◆ **Task item**: A faithful copy is needed of the lines below from the one with "color: #fff;" up to and including the one with "### What's this?"; set it down with no pictures and no other lines.
───── Source material
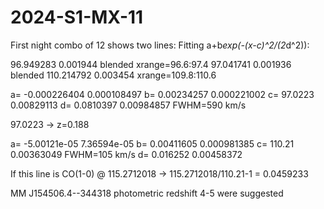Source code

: # 2024-S1-MX-11

First night combo of 12 shows two lines:
Fitting a+b*exp(-(x-c)^2/(2*d^2)): 

 96.949283 0.001944  blended    xrange=96.6:97.4
 97.041741 0.001936  blended
110.214792 0.003454             xrange=109.8:110.6

a= -0.000226404 0.000108497 
b= 0.00234257 0.000221002 
c= 97.0223 0.00829113
d= 0.0810397 0.00984857     FWHM=590 km/s

97.0223 -> z=0.188

a= -5.00121e-05 7.36594e-05 
b= 0.00411605 0.000981385 
c= 110.21 0.00363049        FWHM=105 km/s
d= 0.016252 0.00458372

If this line is CO(1-0)   @ 115.2712018 -> 115.2712018/110.21-1 = 0.0459233


 MM J154506.4--344318  photometric redshift 4-5 were suggested
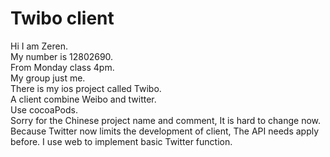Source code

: # Twibo client

Hi I am Zeren.  
My number is 12802690.  
From Monday class 4pm.  
My group just me.  
There is my ios project called Twibo.  
A client combine Weibo and twitter.  
Use cocoaPods.   
Sorry for the Chinese project name and comment, It is hard to change now.  
Because Twitter now limits the development of client, The API needs apply before.
I use web to implement basic Twitter function.  
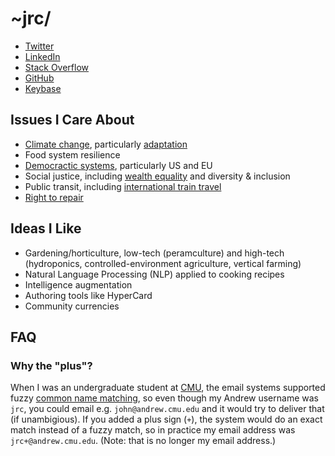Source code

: # ~jrc/

* [Twitter](https://twitter.com/jrcplus)
* [LinkedIn](https://www.linkedin.com/in/johnrchang)
* [Stack Overflow](http://stackoverflow.com/users/594211/jrc)
* [GitHub](https://github.com/jrc)
* [Keybase](https://keybase.io/jrc)


## Issues I Care About

* [Climate change](https://350.org/), particularly [adaptation](https://www.collapselabs.org/)
* Food system resilience
* [Democractic systems](https://simonandschusterpublishing.com/why-were-polarized/), particularly US and EU
* Social justice, including [wealth equality](https://medium.com/@AnandWrites/the-thriving-world-the-wilting-world-and-you-209ffc24ab90) and diversity & inclusion
* Public transit, including [international train travel](https://back-on-track.eu/)
* [Right to repair](https://repair.eu/)

## Ideas I Like

* Gardening/horticulture, low-tech (peramculture) and high-tech (hydroponics, controlled-environment agriculture, vertical farming)
* Natural Language Processing (NLP) applied to cooking recipes
* Intelligence augmentation
* Authoring tools like HyperCard
* Community currencies


## FAQ

### Why the "plus"?

When I was an undergraduate student at [CMU](https://www.cmu.edu/), the email systems supported fuzzy [common name matching](https://web.archive.org/web/20000914184801/http://www.cmu.edu/computing/documentation/unix/cmuedu.html), so even though my Andrew username was `jrc`, you could email e.g. `john@andrew.cmu.edu` and it would try to deliver that (if unambigious). If you added a plus sign (`+`), the system would do an exact match instead of a fuzzy match, so in practice my email address was `jrc+@andrew.cmu.edu`. (Note: that is no longer my email address.)
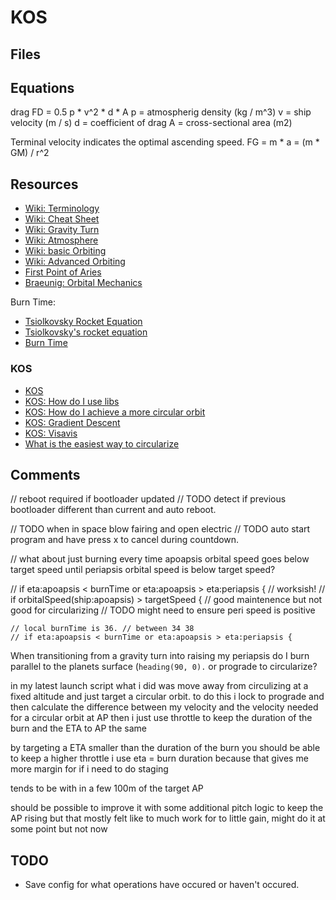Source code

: # KOS

## Files

## Equations

drag
FD = 0.5 p * v^2 * d * A
p = atmospherig density (kg / m^3)
v = ship velocity (m / s)
d = coefficient of drag
A = cross-sectional area (m2)

Terminal velocity indicates the optimal ascending speed.
FG = m * a = (m * GM) / r^2


## Resources

- [Wiki: Terminology](https://wiki.kerbalspaceprogram.com/wiki/Terminology)
- [Wiki: Cheat Sheet](https://wiki.kerbalspaceprogram.com/wiki/Cheat_sheet)
- [Wiki: Gravity Turn](https://wiki.kerbalspaceprogram.com/wiki/Gravity_turn)
- [Wiki: Atmosphere](https://wiki.kerbalspaceprogram.com/wiki/Atmosphere)
- [Wiki: basic Orbiting](https://wiki.kerbalspaceprogram.com/wiki/Tutorial:_Basic_Orbiting_(Math))
- [Wiki: Advanced Orbiting](https://wiki.kerbalspaceprogram.com/wiki/Tutorial:_Advanced_Orbiting)
- [First Point of Aries](https://en.wikipedia.org/wiki/First_Point_of_Aries)
- [Braeunig: Orbital Mechanics](http://www.braeunig.us/space/orbmech.htm)

Burn Time:

- [Tsiolkovsky Rocket Equation](https://en.wikipedia.org/wiki/Tsiolkovsky_rocket_equation)
- [Tsiolkovsky's rocket equation](https://canmom.github.io/physics/rocket-equation#information-staging)
- [Burn Time](https://www.reddit.com/r/Kos/comments/3ftcwk/compute_burn_time_with_calculus/)

### KOS

- [KOS](https://ksp-kos.github.io/KOS/contents.html)
- [KOS: How do I use libs](https://www.reddit.com/r/Kos/comments/43wgoc/how_do_i_use_libraries/)
- [KOS: How do I achieve a more circular orbit](https://www.reddit.com/r/KerbalSpaceProgram/comments/2c2bo5/how_can_i_achieve_a_more_circular_orbit/)
- [KOS: Gradient Descent](https://www.reddit.com/r/Kos/comments/bg7qlz/gradient_descent_is_finding_unusual_solution/)
- [KOS: Visavis](https://www.reddit.com/r/Kos/comments/azr17q/how_can_you_calculate_the_circularisation_burn/)
- [What is the easiest way to circularize](https://www.reddit.com/r/Kos/comments/2wuo9o/what_is_the_easiest_way_to_circularize_while/)

## Comments

// reboot required if bootloader updated
// TODO detect if previous bootloader different than current and auto reboot.

// TODO when in space blow fairing and open electric
// TODO auto start program and have press x to cancel during countdown.

// what about just burning every time apoapsis orbital speed goes below target speed until periapsis orbital speed is below target speed?

// if eta:apoapsis < burnTime or eta:apoapsis > eta:periapsis { // worksish!
// if orbitalSpeed(ship:apoapsis) > targetSpeed {  // good maintenence but not good for circularizing
// TODO might need to ensure peri speed is positive

	// local burnTime is 36. // between 34 38
	// if eta:apoapsis < burnTime or eta:apoapsis > eta:periapsis {

When transitioning from a gravity turn into raising my periapsis do I burn parallel to the planets surface (`heading(90, 0).` or prograde to circularize?

in my latest launch script what i did was move away from circulizing at a fixed altitude and just target a circular orbit.
to do this i lock to prograde and then calculate the difference between my velocity and the velocity needed for a circular orbit at AP then i just use throttle to keep the duration of the burn and the ETA to AP the same

by targeting a ETA smaller than the duration of the burn you should be able to keep a higher throttle i use eta =  burn duration because that gives me more margin for if i need to do staging

tends to be with in a few 100m of the target AP

should be possible to improve it with some additional pitch logic to keep the AP rising but that mostly felt like to much work for to little gain, might do it at some point but not now

## TODO

- Save config for what operations have occured or haven't occured.



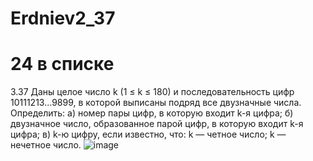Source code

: # Erdniev2_37
# 24 в списке
3.37 Даны целое число k (1 ≤ k ≤ 180) и последовательность цифр 10111213…9899, в которой выписаны подряд все двузначные числа. Определить:
а) номер пары цифр, в которую входит k-я цифра;
б) двузначное число, образованное парой цифр, в которую входит k-я цифра;
в) k-ю цифру, если известно, что: k — четное число;  k — нечетное число.
![image](https://user-images.githubusercontent.com/85980107/194761716-8243e14b-3a61-4a7a-aa36-3400f6f7f349.png)
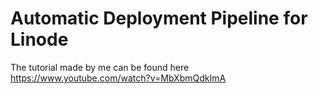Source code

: # Automatic Deployment Pipeline for Linode
The tutorial made by me can be found here
https://www.youtube.com/watch?v=MbXbmQdkImA
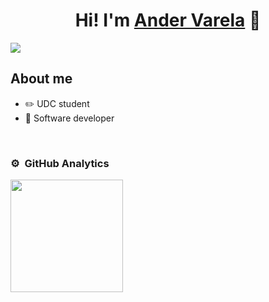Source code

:<div align="center">
<h1 align="center">Hi! I'm <a href="https://www.instagram.com/ander_vare/">Ander Varela</a> 👋</h1>
</div>
<img src="https://i.imgur.com/vpcLELx.jpg">

## About me

- ✏️ UDC student
- 📲 Software developer
<br>

### ⚙️ &nbsp;GitHub Analytics

<p align="left">
<a href="https://github.com/AnderVarela">
  <img height="180em" src="https://github-readme-stats-eight-theta.vercel.app/api?username=AnderVarela&show_icons=true&theme=algolia&include_all_commits=true&count_private=true"/>
<!--
  <img height="180em" src="https://github-readme-stats-eight-theta.vercel.app/api/top-langs/?username=AnderVarela&layout=compact&langs_count=8&theme=algolia"/>
-->
</a>
</p>
  
  
<!--
**AnderVarela/AnderVarela** is a ✨ _special_ ✨ repository because its `README.md` (this file) appears on your GitHub profile.

Here are some ideas to get you started:

- 🔭 I’m currently working on ...
- 🌱 I’m currently learning ...
- 👯 I’m looking to collaborate on ...
- 🤔 I’m looking for help with ...
- 💬 Ask me about ...
- 📫 How to reach me: ...
- 😄 Pronouns: ...
- ⚡ Fun fact: ...
-->
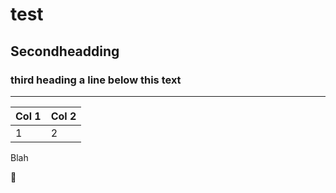 # test

## Secondheadding

### third heading a line below this text

---

| Col 1 | Col 2 |
| ----  | ----- |
| 1     |  2    | 


Blah 

:shit: 

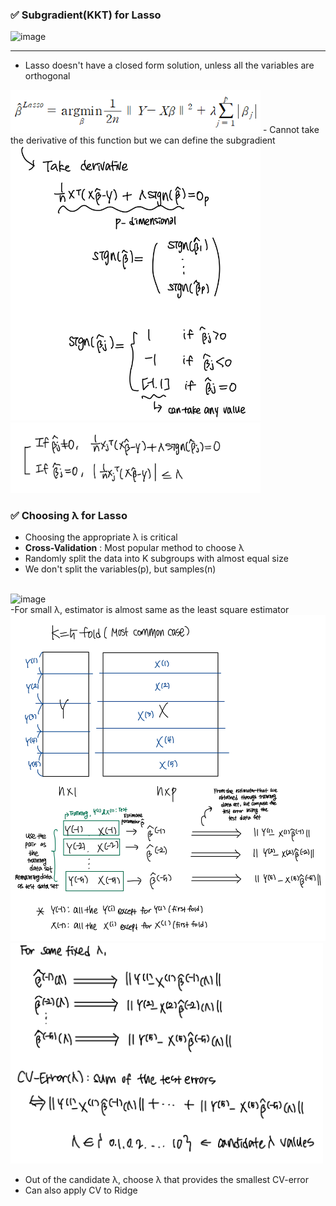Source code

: 
### ✅ Subgradient(KKT) for Lasso
<img width="509" height="341" alt="image" src="https://github.com/user-attachments/assets/1d1eff12-6c70-4d51-b3bb-b21980e25164" />
<br>
<hr>





- Lasso doesn't have a closed form solution, unless all the variables are orthogonal
<img src="https://raw.githubusercontent.com/Chaewon-Park-STUDY/High-Dimension/main/images/8.png" width="400"/>
- Cannot take the derivative of this function but we can define the subgradient
<img src="https://raw.githubusercontent.com/Chaewon-Park-STUDY/High-Dimension/main/images/23.png" width="400"/>
<br>
<img src="https://raw.githubusercontent.com/Chaewon-Park-STUDY/High-Dimension/main/images/24.jpeg" width="400"/>

<br>


### ✅ Choosing λ for Lasso

- Choosing the appropriate λ is critical
- **Cross-Validation** : Most popular method to choose λ
- Randomly split the data into K subgroups with almost equal size
- We don't split the variables(p), but samples(n)

<br>
<img width="600" height="201" alt="image" src="https://github.com/user-attachments/assets/856589a8-59ad-421f-a842-16fb11cdf191" />
<br>
-For small  λ, estimator is almost same as the least square estimator








<br>
<img src="https://raw.githubusercontent.com/Chaewon-Park-STUDY/High-Dimension/main/images/25.jpeg" width="600"/>
<br>
<img src="https://raw.githubusercontent.com/Chaewon-Park-STUDY/High-Dimension/main/images/26.jpeg" width="500"/>


- Out of the candidate λ, choose λ that provides the smallest CV-error
- Can also apply CV to Ridge
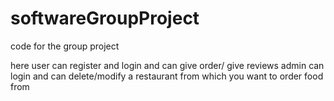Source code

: # softwareGroupProject
code for the group project

here user can register and login and can give order/ give reviews
admin can login and can delete/modify a restaurant from which you want to order food from

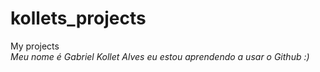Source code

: # kollets_projects
My projects  
_Meu nome é Gabriel Kollet Alves eu estou aprendendo a usar o Github :)_

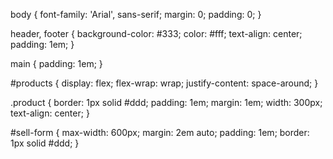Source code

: body {
    font-family: 'Arial', sans-serif;
    margin: 0;
    padding: 0;
}

header, footer {
    background-color: #333;
    color: #fff;
    text-align: center;
    padding: 1em;
}

main {
    padding: 1em;
}

#products {
    display: flex;
    flex-wrap: wrap;
    justify-content: space-around;
}

.product {
    border: 1px solid #ddd;
    padding: 1em;
    margin: 1em;
    width: 300px;
    text-align: center;
}

#sell-form {
    max-width: 600px;
    margin: 2em auto;
    padding: 1em;
    border: 1px solid #ddd;
}

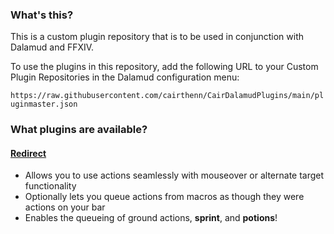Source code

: ### What's this?

This is a custom plugin repository that is to be used in conjunction with Dalamud and FFXIV.

To use the plugins in this repository, add the following URL to your Custom Plugin Repositories in the Dalamud configuration menu:

`https://raw.githubusercontent.com/cairthenn/CairDalamudPlugins/main/pluginmaster.json`

### What plugins are available?

#### [Redirect](https://github.com/cairthenn/Redirect)

- Allows you to use actions seamlessly with mouseover or alternate target functionality
- Optionally lets you queue actions from macros as though they were actions on your bar
- Enables the queueing of ground actions, **sprint**, and **potions**!

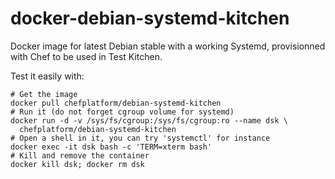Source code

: docker-debian-systemd-kitchen
=============================

Docker image for latest Debian stable with a working Systemd, provisionned with
Chef to be used in Test Kitchen.

Test it easily with:

    # Get the image
    docker pull chefplatform/debian-systemd-kitchen
    # Run it (do not forget cgroup volume for systemd)
    docker run -d -v /sys/fs/cgroup:/sys/fs/cgroup:ro --name dsk \
      chefplatform/debian-systemd-kitchen
    # Open a shell in it, you can try 'systemctl' for instance
    docker exec -it dsk bash -c 'TERM=xterm bash'
    # Kill and remove the container
    docker kill dsk; docker rm dsk
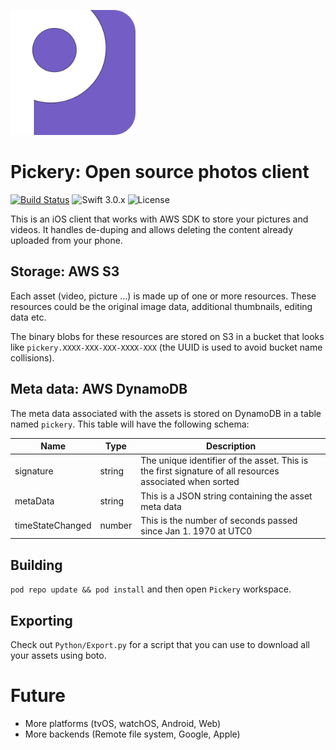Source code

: <p align="center" style="width:200px;border-radius:25px;-webkit-border-radius:25px;-moz-border-radius:25px;">
  <img width="200px" src="Designs/icon.png" alt="PickeryIcon" />
</p>

# Pickery: Open source photos client

[![Build Status](https://travis-ci.org/Performador/Pickery.svg)](https://travis-ci.org/Performador/Pickery)
![Swift 3.0.x](https://img.shields.io/badge/language-swift%203-4BC51D.svg?style=flat)
![License](http://img.shields.io/badge/license-MIT-lightgrey.svg?style=flat)

This is an iOS client that works with AWS SDK to store your pictures and videos. It handles de-duping and allows deleting the content already uploaded from your phone.

## Storage: AWS S3

Each asset (video, picture ...) is made up of one or more resources. These resources could be the original image data, additional thumbnails, editing data etc.

The binary blobs for these resources are stored on S3 in a bucket that looks like `pickery.XXXX-XXX-XXX-XXXX-XXX` (the UUID is used to avoid bucket name collisions).

## Meta data: AWS DynamoDB

The meta data associated with the assets is stored on DynamoDB in a table named `pickery`. This table will have the following schema:

| Name | Type | Description |
|------|------|-------------|
| signature | string | The unique identifier of the asset. This is the first signature of all resources associated when sorted |
| metaData | string | This is a JSON string containing the asset meta data |
| timeStateChanged | number | This is the number of seconds passed since Jan 1. 1970 at UTC0 |


## Building

`pod repo update && pod install` and then open `Pickery` workspace.
  
## Exporting

Check out `Python/Export.py` for a script that you can use to download all your assets using boto.

# Future

- More platforms (tvOS, watchOS, Android, Web)
- More backends (Remote file system, Google, Apple)

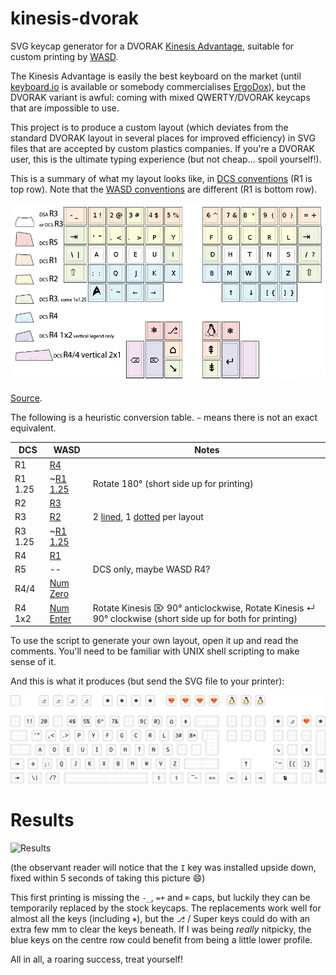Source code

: kinesis-dvorak
==============

SVG keycap generator for a DVORAK [Kinesis Advantage](http://www.kinesis-ergo.com/shop/advantage-for-pc-mac/), suitable for custom printing by [WASD](http://www.wasdkeyboards.com/).

The Kinesis Advantage is easily the best keyboard on the market (until [keyboard.io](http://www.keyboard.io/) is available or somebody commercialises [ErgoDox](http://ergodox.org/)), but the DVORAK variant is awful: coming with mixed QWERTY/DVORAK keycaps that are impossible to use.

This project is to produce a custom layout (which deviates from the standard DVORAK layout in several places for improved efficiency) in SVG files that are accepted by custom plastics companies. If you're a DVORAK user, this is the ultimate typing experience (but not cheap... spoil yourself!).

This is a summary of what my layout looks like, in [DCS conventions](http://keycapsdirect.com/key-caps.php) (R1 is top row). Note that the [WASD conventions](http://support.wasdkeyboards.com/customer/portal/articles/1366948-keycap-compatibility) are different (R1 is bottom row).

![Kinesis DVORAK layout](kinesis-dvorak.png)

[Source](https://geekhack.org/index.php?PHPSESSID=ufjo1dfhkfh8jf5r6e8f80qqm1&topic=23446.msg878341#msg878341).

The following is a heuristic conversion table. `~` means there is not an exact equivalent.

| DCS     | WASD                                                                                                                     | Notes                                                                                                                                                                                                                                                           |
|---------|--------------------------------------------------------------------------------------------------------------------------|-----------------------------------------------------------------------------------------------------------------------------------------------------------------------------------------------------------------------------------------------------------------|
| R1      | [R4](http://www.wasdkeyboards.com/index.php/products/blank-keycap-singles/row-4-size-1x1-cherry-mx-keycap.html)          |                                                                                                                                                                                                                                                                 |
| R1 1.25 | ~[R1 1.25](http://www.wasdkeyboards.com/index.php/products/blank-keycap-singles/row-1-size-1x1-25-cherry-mx-keycap.html) | Rotate 180° (short side up for printing)                                                                                                                                                                                                                        |
| R2      | [R3](http://www.wasdkeyboards.com/index.php/products/blank-keycap-singles/row-3-size-1x1-cherry-mx-keycap.html)          |                                                                                                                                                                                                                                                                 |
| R3      | [R2](http://www.wasdkeyboards.com/index.php/products/blank-keycap-singles/row-2-size-1x1-cherry-mx-keycap.html)          | 2 [lined](http://www.wasdkeyboards.com/index.php/products/blank-keycap-singles/row-2-size-1x1-line-cherry-mx-keycap.html), 1 [dotted](http://www.wasdkeyboards.com/index.php/products/blank-keycap-singles/row-2-size-1x1-dot-cherry-mx-keycap.html) per layout |
| R3 1.25 | ~[R1 1.25](http://www.wasdkeyboards.com/index.php/products/blank-keycap-singles/row-1-size-1x1-25-cherry-mx-keycap.html) |                                                                                                                                                                                                                                                                 |
| R4      | [R1](http://www.wasdkeyboards.com/index.php/products/blank-keycap-singles/row-1-size-1x1-cherry-mx-keycap.html)          |                                                                                                                                                                                                                                                                 |
| R5      | --                                                                                                                       | DCS only, maybe WASD R4?                                                                                                                                                                                                                                        |
| R4/4  | [Num Zero](http://www.wasdkeyboards.com/index.php/products/blank-keycap-singles/row-1-size-1x2-00-cherry-mx-keycap.html) |                                                                                                                                                                                                                                                                 |
| R4 1x2    | [Num Enter](http://www.wasdkeyboards.com/index.php/products/blank-keycap-singles/numpad-enter-cherry-mx-keycap.html)     | Rotate Kinesis ⌦ 90° anticlockwise, Rotate Kinesis ↵ 90° clockwise (short side up for both for printing)                                                                                                                                                        |




To use the script to generate your own layout, open it up and read the comments. You'll need to be familiar with UNIX shell scripting to make sense of it.

And this is what it produces (but send the SVG file to your printer):

![WASD Layout](wasd-105-embedded.png)

# Results

![Results](https://lh3.googleusercontent.com/LemiAGgT1WB5xvpko8HmYn5njc6-RxTF6yqwGuoj84IQ=w1877-h992-no)

(the observant reader will notice that the `I` key was installed upside down, fixed within 5 seconds of taking this picture :smile:)

This first printing is missing the `-_`, `=+` and `⌦` caps, but luckily they can be temporarily replaced by the stock keycaps. The replacements work well for almost all the keys (including `⎈`), but the `⎇` / Super keys could do with an extra few mm to clear the keys beneath. If I was being *really* nitpicky, the blue keys on the centre row could benefit from being a little lower profile.

All in all, a roaring success, treat yourself!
──────────
◆ **Answer space**:
    color: #fff;
    text-align: center;
    padding: 1em;
}

main {
    padding: 1em;
}

#products {
    display: flex;
    flex-wrap: wrap;
    justify-content: space-around;
}

.product {
    border: 1px solid #ddd;
    padding: 1em;
    margin: 1em;
    width: 300px;
    text-align: center;
}

#sell-form {
    max-width: 600px;
    margin: 2em auto;
    padding: 1em;
    border: 1px solid #ddd;
}

Source code

: ### What's this?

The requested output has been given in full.